EXERCISE INSTRUCTIONS: An exact copy of each record is required.

GIVEN RECORDS:

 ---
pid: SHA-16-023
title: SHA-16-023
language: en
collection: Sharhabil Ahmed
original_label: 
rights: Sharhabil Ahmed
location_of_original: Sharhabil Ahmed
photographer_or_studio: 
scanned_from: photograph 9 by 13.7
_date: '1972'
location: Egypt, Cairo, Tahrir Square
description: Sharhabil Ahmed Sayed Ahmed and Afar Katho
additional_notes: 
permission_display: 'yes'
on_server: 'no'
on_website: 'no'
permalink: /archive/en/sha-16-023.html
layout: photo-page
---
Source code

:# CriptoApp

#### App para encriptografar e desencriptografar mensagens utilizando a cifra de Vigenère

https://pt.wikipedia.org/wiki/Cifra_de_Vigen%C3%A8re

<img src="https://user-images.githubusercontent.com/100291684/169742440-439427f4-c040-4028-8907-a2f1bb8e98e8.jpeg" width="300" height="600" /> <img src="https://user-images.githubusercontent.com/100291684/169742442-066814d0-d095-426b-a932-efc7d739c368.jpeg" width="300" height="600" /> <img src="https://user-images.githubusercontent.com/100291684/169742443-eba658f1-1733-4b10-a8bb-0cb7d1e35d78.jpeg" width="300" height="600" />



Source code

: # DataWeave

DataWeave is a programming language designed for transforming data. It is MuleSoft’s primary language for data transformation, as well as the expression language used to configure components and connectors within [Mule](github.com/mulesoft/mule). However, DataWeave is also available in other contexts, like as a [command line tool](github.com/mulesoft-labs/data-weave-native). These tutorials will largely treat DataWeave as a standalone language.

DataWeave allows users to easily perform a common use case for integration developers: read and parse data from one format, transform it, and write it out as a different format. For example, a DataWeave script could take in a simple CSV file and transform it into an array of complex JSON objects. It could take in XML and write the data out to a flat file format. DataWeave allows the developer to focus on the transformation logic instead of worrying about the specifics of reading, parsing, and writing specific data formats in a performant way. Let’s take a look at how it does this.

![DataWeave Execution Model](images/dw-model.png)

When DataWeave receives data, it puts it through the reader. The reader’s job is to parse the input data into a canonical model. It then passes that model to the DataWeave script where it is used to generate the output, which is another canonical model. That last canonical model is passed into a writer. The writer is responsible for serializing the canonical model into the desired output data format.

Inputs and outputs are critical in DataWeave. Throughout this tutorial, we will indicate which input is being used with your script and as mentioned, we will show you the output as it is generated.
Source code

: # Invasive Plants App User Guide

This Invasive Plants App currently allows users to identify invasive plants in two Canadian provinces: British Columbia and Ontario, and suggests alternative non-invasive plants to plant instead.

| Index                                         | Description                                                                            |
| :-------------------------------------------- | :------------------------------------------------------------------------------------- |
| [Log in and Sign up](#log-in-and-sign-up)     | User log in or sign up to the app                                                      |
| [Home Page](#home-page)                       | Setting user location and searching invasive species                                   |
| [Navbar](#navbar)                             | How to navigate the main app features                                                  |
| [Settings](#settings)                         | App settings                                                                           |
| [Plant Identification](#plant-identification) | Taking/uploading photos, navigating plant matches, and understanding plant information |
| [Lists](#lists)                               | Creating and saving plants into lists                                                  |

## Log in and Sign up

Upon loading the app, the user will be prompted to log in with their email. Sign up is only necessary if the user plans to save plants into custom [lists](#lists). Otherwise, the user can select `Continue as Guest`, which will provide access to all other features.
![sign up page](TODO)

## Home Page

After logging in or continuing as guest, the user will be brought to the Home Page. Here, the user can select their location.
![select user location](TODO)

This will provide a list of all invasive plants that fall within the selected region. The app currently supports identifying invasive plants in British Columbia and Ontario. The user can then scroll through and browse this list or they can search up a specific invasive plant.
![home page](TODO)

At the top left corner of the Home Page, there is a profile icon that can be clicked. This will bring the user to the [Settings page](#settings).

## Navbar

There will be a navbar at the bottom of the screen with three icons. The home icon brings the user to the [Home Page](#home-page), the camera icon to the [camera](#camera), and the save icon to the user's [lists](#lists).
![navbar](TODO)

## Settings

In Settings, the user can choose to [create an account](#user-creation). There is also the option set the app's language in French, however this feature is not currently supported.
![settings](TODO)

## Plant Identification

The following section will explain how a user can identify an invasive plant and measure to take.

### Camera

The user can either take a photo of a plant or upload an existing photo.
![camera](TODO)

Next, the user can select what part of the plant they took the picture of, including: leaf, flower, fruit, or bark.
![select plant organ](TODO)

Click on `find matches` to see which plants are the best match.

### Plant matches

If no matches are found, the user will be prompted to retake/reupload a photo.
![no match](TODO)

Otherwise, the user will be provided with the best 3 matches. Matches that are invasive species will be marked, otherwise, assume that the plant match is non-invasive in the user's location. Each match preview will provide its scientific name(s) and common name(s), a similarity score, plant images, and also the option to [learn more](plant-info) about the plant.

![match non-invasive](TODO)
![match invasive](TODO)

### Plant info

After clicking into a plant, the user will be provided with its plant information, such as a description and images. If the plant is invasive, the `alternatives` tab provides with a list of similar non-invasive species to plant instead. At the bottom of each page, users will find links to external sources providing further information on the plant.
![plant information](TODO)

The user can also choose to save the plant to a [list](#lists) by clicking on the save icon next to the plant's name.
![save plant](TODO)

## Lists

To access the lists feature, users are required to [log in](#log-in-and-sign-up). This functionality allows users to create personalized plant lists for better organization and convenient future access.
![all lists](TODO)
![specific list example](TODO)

ANSWER TO THE EXERCISE:
 ---
pid: SHA-16-023
title: SHA-16-023
language: en
collection: Sharhabil Ahmed
original_label: 
rights: Sharhabil Ahmed
location_of_original: Sharhabil Ahmed
photographer_or_studio: 
scanned_from: photograph 9 by 13.7
_date: '1972'
location: Egypt, Cairo, Tahrir Square
description: Sharhabil Ahmed Sayed Ahmed and Afar Katho
additional_notes: 
permission_display: 'yes'
on_server: 'no'
on_website: 'no'
permalink: /archive/en/sha-16-023.html
layout: photo-page
---
Source code

:# CriptoApp

#### App para encriptografar e desencriptografar mensagens utilizando a cifra de Vigenère

https://pt.wikipedia.org/wiki/Cifra_de_Vigen%C3%A8re

<img src="https://user-images.githubusercontent.com/100291684/169742440-439427f4-c040-4028-8907-a2f1bb8e98e8.jpeg" width="300" height="600" /> <img src="https://user-images.githubusercontent.com/100291684/169742442-066814d0-d095-426b-a932-efc7d739c368.jpeg" width="300" height="600" /> <img src="https://user-images.githubusercontent.com/100291684/169742443-eba658f1-1733-4b10-a8bb-0cb7d1e35d78.jpeg" width="300" height="600" />



Source code

: # DataWeave

DataWeave is a programming language designed for transforming data. It is MuleSoft’s primary language for data transformation, as well as the expression language used to configure components and connectors within [Mule](github.com/mulesoft/mule). However, DataWeave is also available in other contexts, like as a [command line tool](github.com/mulesoft-labs/data-weave-native). These tutorials will largely treat DataWeave as a standalone language.

DataWeave allows users to easily perform a common use case for integration developers: read and parse data from one format, transform it, and write it out as a different format. For example, a DataWeave script could take in a simple CSV file and transform it into an array of complex JSON objects. It could take in XML and write the data out to a flat file format. DataWeave allows the developer to focus on the transformation logic instead of worrying about the specifics of reading, parsing, and writing specific data formats in a performant way. Let’s take a look at how it does this.

![DataWeave Execution Model](images/dw-model.png)

When DataWeave receives data, it puts it through the reader. The reader’s job is to parse the input data into a canonical model. It then passes that model to the DataWeave script where it is used to generate the output, which is another canonical model. That last canonical model is passed into a writer. The writer is responsible for serializing the canonical model into the desired output data format.

Inputs and outputs are critical in DataWeave. Throughout this tutorial, we will indicate which input is being used with your script and as mentioned, we will show you the output as it is generated.
Source code

: # Invasive Plants App User Guide

This Invasive Plants App currently allows users to identify invasive plants in two Canadian provinces: British Columbia and Ontario, and suggests alternative non-invasive plants to plant instead.

| Index                                         | Description                                                                            |
| :-------------------------------------------- | :------------------------------------------------------------------------------------- |
| [Log in and Sign up](#log-in-and-sign-up)     | User log in or sign up to the app                                                      |
| [Home Page](#home-page)                       | Setting user location and searching invasive species                                   |
| [Navbar](#navbar)                             | How to navigate the main app features                                                  |
| [Settings](#settings)                         | App settings                                                                           |
| [Plant Identification](#plant-identification) | Taking/uploading photos, navigating plant matches, and understanding plant information |
| [Lists](#lists)                               | Creating and saving plants into lists                                                  |

## Log in and Sign up

Upon loading the app, the user will be prompted to log in with their email. Sign up is only necessary if the user plans to save plants into custom [lists](#lists). Otherwise, the user can select `Continue as Guest`, which will provide access to all other features.
![sign up page](TODO)

## Home Page

After logging in or continuing as guest, the user will be brought to the Home Page. Here, the user can select their location.
![select user location](TODO)

This will provide a list of all invasive plants that fall within the selected region. The app currently supports identifying invasive plants in British Columbia and Ontario. The user can then scroll through and browse this list or they can search up a specific invasive plant.
![home page](TODO)

At the top left corner of the Home Page, there is a profile icon that can be clicked. This will bring the user to the [Settings page](#settings).

## Navbar

There will be a navbar at the bottom of the screen with three icons. The home icon brings the user to the [Home Page](#home-page), the camera icon to the [camera](#camera), and the save icon to the user's [lists](#lists).
![navbar](TODO)

## Settings

In Settings, the user can choose to [create an account](#user-creation). There is also the option set the app's language in French, however this feature is not currently supported.
![settings](TODO)

## Plant Identification

The following section will explain how a user can identify an invasive plant and measure to take.

### Camera

The user can either take a photo of a plant or upload an existing photo.
![camera](TODO)

Next, the user can select what part of the plant they took the picture of, including: leaf, flower, fruit, or bark.
![select plant organ](TODO)

Click on `find matches` to see which plants are the best match.

### Plant matches

If no matches are found, the user will be prompted to retake/reupload a photo.
![no match](TODO)

Otherwise, the user will be provided with the best 3 matches. Matches that are invasive species will be marked, otherwise, assume that the plant match is non-invasive in the user's location. Each match preview will provide its scientific name(s) and common name(s), a similarity score, plant images, and also the option to [learn more](plant-info) about the plant.

![match non-invasive](TODO)
![match invasive](TODO)

### Plant info

After clicking into a plant, the user will be provided with its plant information, such as a description and images. If the plant is invasive, the `alternatives` tab provides with a list of similar non-invasive species to plant instead. At the bottom of each page, users will find links to external sources providing further information on the plant.
![plant information](TODO)

The user can also choose to save the plant to a [list](#lists) by clicking on the save icon next to the plant's name.
![save plant](TODO)

## Lists

To access the lists feature, users are required to [log in](#log-in-and-sign-up). This functionality allows users to create personalized plant lists for better organization and convenient future access.
![all lists](TODO)
![specific list example](TODO)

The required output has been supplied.